If you stay on Ambergris Caye Island, your boat ride to the Blue Hole will be 3 hours, while a ride from Placencia will take 4 hours. You can plan your dive by booking a day boat or dive off a liveaboard. Belize has fantastic year-round diving conditions but keep in mind that the rainy season lasts from April through to October.
- Sea of Cortez, Mexico
Now known as the Gulf of California, Cousteau once called the Sea of Cortez “the world’s aquarium”. He was onto something – the diversity and variety of marine species in this sea is nothing short of incredible. There are over 900 species of fish alone, not to mention some extra curious sea lions who will happily join you on your dive.
There’s a lot of (underwater) ground to cover here! Want to swim with sea lions? Check out Los Islotes. Or maybe hammerheads are more your speed? If so, make your way to Isla San Pedro. Whether you’re a beginner or a seasoned diver, there’s something for you here.
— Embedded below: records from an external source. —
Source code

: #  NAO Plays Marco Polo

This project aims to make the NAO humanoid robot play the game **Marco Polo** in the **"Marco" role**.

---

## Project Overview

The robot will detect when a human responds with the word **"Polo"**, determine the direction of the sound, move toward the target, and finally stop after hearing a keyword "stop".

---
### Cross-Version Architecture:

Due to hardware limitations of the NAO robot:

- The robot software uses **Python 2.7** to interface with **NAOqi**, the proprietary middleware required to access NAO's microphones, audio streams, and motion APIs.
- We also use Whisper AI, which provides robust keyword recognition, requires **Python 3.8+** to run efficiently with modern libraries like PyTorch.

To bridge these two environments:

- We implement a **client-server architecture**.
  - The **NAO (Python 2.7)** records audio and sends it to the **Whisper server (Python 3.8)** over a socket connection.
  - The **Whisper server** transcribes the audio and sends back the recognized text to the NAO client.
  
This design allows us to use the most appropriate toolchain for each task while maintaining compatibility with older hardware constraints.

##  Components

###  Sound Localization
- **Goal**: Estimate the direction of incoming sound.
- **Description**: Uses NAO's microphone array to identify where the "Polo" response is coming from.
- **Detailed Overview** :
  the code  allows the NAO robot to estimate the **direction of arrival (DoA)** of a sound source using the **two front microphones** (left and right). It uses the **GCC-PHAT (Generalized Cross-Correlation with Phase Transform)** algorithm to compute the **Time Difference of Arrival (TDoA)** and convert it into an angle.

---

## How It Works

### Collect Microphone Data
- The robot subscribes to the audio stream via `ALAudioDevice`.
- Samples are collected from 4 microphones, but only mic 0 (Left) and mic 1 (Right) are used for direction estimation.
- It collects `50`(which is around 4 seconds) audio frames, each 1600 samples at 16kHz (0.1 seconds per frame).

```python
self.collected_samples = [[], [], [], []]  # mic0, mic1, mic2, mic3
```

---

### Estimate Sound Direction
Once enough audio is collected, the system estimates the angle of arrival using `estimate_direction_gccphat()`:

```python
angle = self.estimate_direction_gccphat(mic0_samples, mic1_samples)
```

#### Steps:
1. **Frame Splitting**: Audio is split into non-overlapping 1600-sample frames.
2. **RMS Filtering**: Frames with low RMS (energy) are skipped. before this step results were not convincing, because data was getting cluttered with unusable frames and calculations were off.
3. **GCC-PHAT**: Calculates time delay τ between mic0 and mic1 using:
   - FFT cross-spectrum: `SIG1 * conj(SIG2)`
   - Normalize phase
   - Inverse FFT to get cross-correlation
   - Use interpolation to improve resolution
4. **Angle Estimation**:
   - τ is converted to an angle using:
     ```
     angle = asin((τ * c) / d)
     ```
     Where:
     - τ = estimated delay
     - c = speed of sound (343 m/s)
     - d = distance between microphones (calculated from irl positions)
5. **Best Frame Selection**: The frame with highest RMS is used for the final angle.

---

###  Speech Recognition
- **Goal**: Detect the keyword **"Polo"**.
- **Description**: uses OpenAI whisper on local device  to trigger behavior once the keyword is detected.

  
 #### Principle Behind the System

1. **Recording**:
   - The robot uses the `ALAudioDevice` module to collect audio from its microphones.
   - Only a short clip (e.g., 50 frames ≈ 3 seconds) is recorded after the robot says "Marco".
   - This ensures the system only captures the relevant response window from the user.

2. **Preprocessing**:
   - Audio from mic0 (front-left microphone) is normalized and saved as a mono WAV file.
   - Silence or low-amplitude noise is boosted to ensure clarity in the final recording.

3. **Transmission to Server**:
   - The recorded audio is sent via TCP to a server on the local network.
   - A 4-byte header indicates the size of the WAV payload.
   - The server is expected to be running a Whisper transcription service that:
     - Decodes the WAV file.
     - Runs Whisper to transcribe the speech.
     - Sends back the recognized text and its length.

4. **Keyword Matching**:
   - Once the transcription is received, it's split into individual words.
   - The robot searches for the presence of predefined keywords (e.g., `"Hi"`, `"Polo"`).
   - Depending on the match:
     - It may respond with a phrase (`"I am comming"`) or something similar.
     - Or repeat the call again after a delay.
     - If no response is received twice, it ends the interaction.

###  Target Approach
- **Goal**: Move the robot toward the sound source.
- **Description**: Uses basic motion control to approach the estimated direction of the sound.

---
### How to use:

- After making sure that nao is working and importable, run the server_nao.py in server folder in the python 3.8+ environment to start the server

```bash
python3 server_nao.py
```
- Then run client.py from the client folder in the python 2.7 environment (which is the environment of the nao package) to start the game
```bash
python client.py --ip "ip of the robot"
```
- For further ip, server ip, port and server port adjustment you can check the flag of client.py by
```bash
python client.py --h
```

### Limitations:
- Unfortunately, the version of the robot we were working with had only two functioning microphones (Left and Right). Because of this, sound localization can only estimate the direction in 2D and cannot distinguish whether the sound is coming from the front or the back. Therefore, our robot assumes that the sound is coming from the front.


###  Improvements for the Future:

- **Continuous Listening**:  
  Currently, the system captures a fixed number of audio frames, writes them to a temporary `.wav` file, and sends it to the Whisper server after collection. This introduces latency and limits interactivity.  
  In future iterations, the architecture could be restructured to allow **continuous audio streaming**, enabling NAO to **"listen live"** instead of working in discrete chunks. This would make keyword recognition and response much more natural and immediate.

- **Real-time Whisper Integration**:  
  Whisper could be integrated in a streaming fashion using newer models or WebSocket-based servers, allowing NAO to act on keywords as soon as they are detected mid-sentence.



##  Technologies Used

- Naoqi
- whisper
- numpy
Cabo Pulmo, La Paz, and Los Cabos are all fantastic options to consider if you’re new to diving, while more experienced divers may want to explore the Midriff Islands, El Bajo, or Gordo Banks.
Warm waters make for great whale and hammerhead shark sightings, so plan your dive from August to November. If you don’t mind a chillier dip from December to March, you’re likely to swim amongst octopuses and friendly sea lions. Low season is June and July but if you’re further south, you can still get some good dives in.
- Red Sea, Egypt
Cousteau highlighted a piece of history in the Red Sea when he showcased a dive to the SS Thistlegorm in his 1950s series ‘The Living Sea, The Silent World’. The sunken cargo steamship went to her watery grave in 1942 after being hit by German air bombers. The dive site feels like an underwater museum with WWII artefacts including trucks, motorcycles, guns and airplane parts. The rest of the Red Sea is just as intriguing with colourful reefs, other historical shipwrecks, and an impressive variety of marine species including dolphins and manatees.
If the SS Thistlegorm is on your dive itinerary when visiting the Red Sea, you should plan a liveaboard as it takes at least three hours to get there from the shore. It’s a popular and high-traffic spot for divers, so an early dive is a good way to avoid the crowds. Currents can be strong with the ship found 100 feet down, so you should have advanced diving certification and at least 20 dives under your belt for this one – Nitrox certification would be a bonus but isn’t necessary!
The Red Sea is known for its good visibility and conditions which are calm and clear at any time of the year. March through May and September to November are considered the peak seasons, so if you’d prefer a quieter dive, then plan to go off season.